Somut olayda; Gaziantep ilinde bulunan katılan Dursun’un, “sahibinden.com” adlı internet sitesinde 2008 model beyaz renkli 1840 çekici ve mercedes marka TIR’ın satılık ilanını görmesi üzerine ilanda yazılı olan telefon numarasını aradığı ve kendisini Kahraman ismiyle tanıtan ve Bilecik ilinde bulunduğunu söyleyen sanık Soner ile görüştüğü, çekici ve TIR’ın satımı için 110.000 TL’ye anlaştıkları, sanığın 2.000 TL kaparo istediği, katılanın da sanığın “Bülent Genez” sahte kimliğiyle açmış olduğu Halkbankasına ait hesaba 2.000 TL havale ettiği, ertesi gün Bilecik iline giden katılanın, sanığı aradığında ulaşamadığı, katılanın şikayeti üzerine sanığın “B. G.” sahte kimliğiyle parayı çekmeye çalıştığı sırada polislerce yakalandığı sabit olmakla nitelikli dolandırıcılık suçunun oluştuğuna yönelik kabulde bir isabetsizlik görülmemiştir.

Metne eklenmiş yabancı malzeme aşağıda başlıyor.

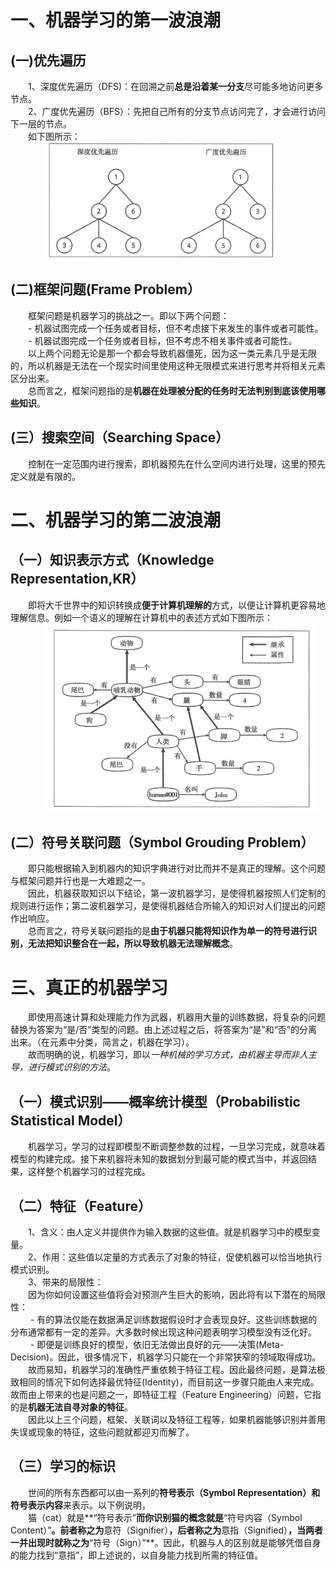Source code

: # 一、机器学习的第一波浪潮  
## (一)优先遍历  
&emsp;&emsp;1、深度优先遍历（DFS)：在回溯之前**总是沿着某一分支**尽可能多地访问更多节点。  
&emsp;&emsp;2、广度优先遍历（BFS）：先把自己所有的分支节点访问完了，才会进行访问下一层的节点。  
&emsp;&emsp;如下图所示：  
&emsp;&emsp;&emsp;&emsp;![images](/images/DB.png)  
## (二)框架问题(Frame Problem）  
&emsp;&emsp;框架问题是机器学习的挑战之一。即以下两个问题：  
&emsp;&emsp;-  机器试图完成一个任务或者目标，但不考虑接下来发生的事件或者可能性。  
&emsp;&emsp;-  机器试图完成一个任务或者目标，但不考虑不相关事件或者可能性。  
&emsp;&emsp;以上两个问题无论是那一个都会导致机器僵死，因为这一类元素几乎是无限的，所以机器是无法在一个现实时间里使用这种无限模式来进行思考并将相关元素区分出来。  
&emsp;&emsp;总而言之，框架问题指的是**机器在处理被分配的任务时无法判别到底该使用哪些知识**。
## (三）搜索空间（Searching Space）  
&emsp;&emsp;控制在一定范围内进行搜索，即机器预先在什么空间内进行处理，这里的预先定义就是有限的。  
# 二、机器学习的第二波浪潮
## （一）知识表示方式（Knowledge Representation,KR）  
&emsp;&emsp;即将大千世界中的知识转换成**便于计算机理解的**方式，以便让计算机更容易地理解信息。例如一个语义的理解在计算机中的表述方式如下图所示：  
&emsp;&emsp;&emsp;&emsp;![image](/images/yy.png)  
## (二）符号关联问题（Symbol Grouding Problem）  
&emsp;&emsp;即只能根据输入到机器内的知识字典进行对比而并不是真正的理解。这个问题与框架问题并行也是一大难题之一。  
&emsp;&emsp;因此，机器获取知识以下结论，第一波机器学习，是使得机器按照人们定制的规则进行运作；第二波机器学习，是使得机器结合所输入的知识对人们提出的问题作出响应。  
&emsp;&emsp;总而言之，符号关联问题指的是**由于机器只能将知识作为单一的符号进行识别，无法把知识整合在一起，所以导致机器无法理解概念**。
# 三、真正的机器学习
&emsp;&emsp;即使用高速计算和处理能力作为武器，机器用大量的训练数据，将复杂的问题替换为答案为“是/否”类型的问题。由上述过程之后，将答案为“是”和“否”的分离出来。（在元素中分类，简言之，机器在学习）。  
&emsp;&emsp;故而明确的说，机器学习，即以*一种机械的学习方式，由机器主导而非人主导，进行模式识别的方法*。  
## （一）模式识别——概率统计模型（Probabilistic Statistical Model）  
&emsp;&emsp;机器学习，学习的过程即模型不断调整参数的过程，一旦学习完成，就意味着模型的构建完成。接下来机器将未知的数据划分到最可能的模式当中，并返回结果，这样整个机器学习的过程完成。  
## （二）特征（Feature）  
&emsp;&emsp;1、含义：由人定义并提供作为输入数据的这些值。就是机器学习中的模型变量。   
&emsp;&emsp;2、作用：这些值以定量的方式表示了对象的特征，促使机器可以恰当地执行模式识别。  
&emsp;&emsp;3、带来的局限性：  
&emsp;&emsp;因为你如何设置这些值将会对预测产生巨大的影响，因此将有以下潜在的局限性：  
&emsp;&emsp; - 有的算法仅能在数据满足训练数据假设时才会表现良好。这些训练数据的分布通常都有一定的差异。大多数时候出现这种问题表明学习模型没有泛化好。  
&emsp;&emsp; - 即便是训练良好的模型，依旧无法做出良好的元——决策(Meta-Decision)。因此，很多情况下，机器学习只能在一个非常狭窄的领域取得成功。  
&emsp;&emsp;故而易知，机器学习的准确性严重依赖于特征工程。因此最终问题，是算法极致相同的情况下如何选择最优特征(Identity)，而目前这一步骤只能由人来完成。故而由上带来的也是问题之一，即特征工程（Feature Engineering）问题，它指的是**机器无法自寻对象的特征**。  
&emsp;&emsp;因此以上三个问题，框架、关联词以及特征工程等，如果机器能够识别并善用失误或现象的特征，这些问题就都迎刃而解了。  
## （三）学习的标识  
&emsp;&emsp;世间的所有东西都可以由一系列的**符号表示（Symbol Representation）**和**符号表示内容**来表示。以下例说明，  
&emsp;&emsp;猫（cat）就是**“符号表示”**而你识别猫的概念就是**“符号内容（Symbol Content）”**。前者称之为**意符（Signifier）**，后者称之为**意指（Signified）**，当两者一并出现时就称之为**“符号（Sign）”**。因此，机器与人的区别就是能够凭借自身的能力找到“意指”，即上述说的，以自身能力找到所需的特征值。




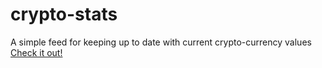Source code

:# crypto-stats
A simple feed for keeping up to date with current crypto-currency values
[Check it out!](https://shadskii.github.io/crypto-stats/)
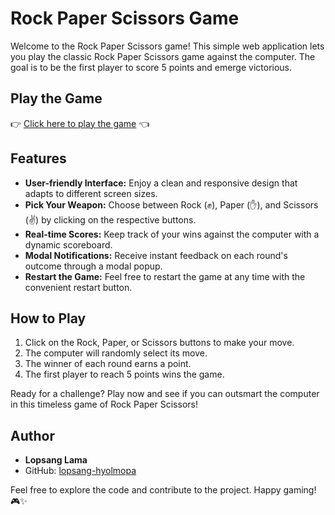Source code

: # Rock Paper Scissors Game

Welcome to the Rock Paper Scissors game! This simple web application lets you play the classic Rock Paper Scissors game against the computer. The goal is to be the first player to score 5 points and emerge victorious.

## Play the Game

👉 [Click here to play the game](https://lopsang-hyolmopa.github.io/top-foundations-rock-paper-scissors/) 👈

## Features

- **User-friendly Interface:** Enjoy a clean and responsive design that adapts to different screen sizes.
- **Pick Your Weapon:** Choose between Rock (✊), Paper (✋), and Scissors (✌) by clicking on the respective buttons.
- **Real-time Scores:** Keep track of your wins against the computer with a dynamic scoreboard.
- **Modal Notifications:** Receive instant feedback on each round's outcome through a modal popup.
- **Restart the Game:** Feel free to restart the game at any time with the convenient restart button.

## How to Play

1. Click on the Rock, Paper, or Scissors buttons to make your move.
2. The computer will randomly select its move.
3. The winner of each round earns a point.
4. The first player to reach 5 points wins the game.

Ready for a challenge? Play now and see if you can outsmart the computer in this timeless game of Rock Paper Scissors!

## Author

- **Lopsang Lama**
- GitHub: [lopsang-hyolmopa](https://github.com/lopsang-hyolmopa)

Feel free to explore the code and contribute to the project. Happy gaming! 🎮✨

Yapılan yargılamaya, toplanıp karar yerinde gösterilen delillere, mahkemenin kovuşturma sonuçlarına uygun olarak oluşan kanaat ve takdirine, incelenen dosya kapsamına göre, sanık müdafiinin yerinde görülmeyen temyiz itirazlarının reddine, ancak ;
Sanığın, hileli hareketlerle katılandan 2.000 TL haksız menfaat temin ettikten sonra kamu davası açılmadan önce 22.09.2010 tarihinde katılanın banka hesabına 2.000 TL havale etmek suretiyle zararı giderdiği, ancak katılanın duruşmada Bilecik iline gidiş dönüş masrafı olarak 2.000 TL harcadığını beyan etmesi üzerine, sanığın bu sefer kovuşturma evresinde 20.07.2011 tarihinde 2.000 TL daha gönderdiği, TCK’nın 168. maddesinde düzenlenen etkin pişmanlık hükümlerinin uygulanabilmesi için , sanığın mağdurun uğradığı zararı aynen geri verme veya tazmin suretiyle tamamen gidermesi gerektiği, buradaki zarar kavramından hileli hareketlerle elde edilen haksız menfaat miktarının anlaşılması gerektiği, sonradan yapılan dolaylı masrafların bu kapsamda değerlendirilemeyeceği, zira TCK’nın 158/1-e, f, j maddelerince hapis cezasının yanında hükmolunan adli para cezalarının tayininde suçtan elde edilen haksız menfaat miktarının esas alındığı, somut olayda da mahkemece sanık hakkında 200 gün karşılığı 4.000 TL adli para cezasına hükmedilmesi suretiyle haksız menfaat miktarının bu şekilde belirlenmiş olduğu, bu durumda sanığın, katılanın uğramış olduğu zararı soruşturma aşamasında giderdiği anlaşıldığından, sanık hakkında TCK’nın 168/1 maddesi uygulanması gerektiği gözetilmeden aynı maddenin 2. fıkrasının uygulanması suretiyle fazla ceza tayini,
Bozmayı gerektirmiş, sanık müdafiinin temyiz itirazları bu itibarla yerinde görülmüş olduğundan hükmün bu sebepten dolayı 5320 sayılı Kanun’un 8/1. maddesi gereğince uygulanması gereken 1412 sayılı CMUK’nın 321. maddesi uyarınca BOZULMASINA, 03.07.2014 tarihinde oybirliğiyle karar verildi.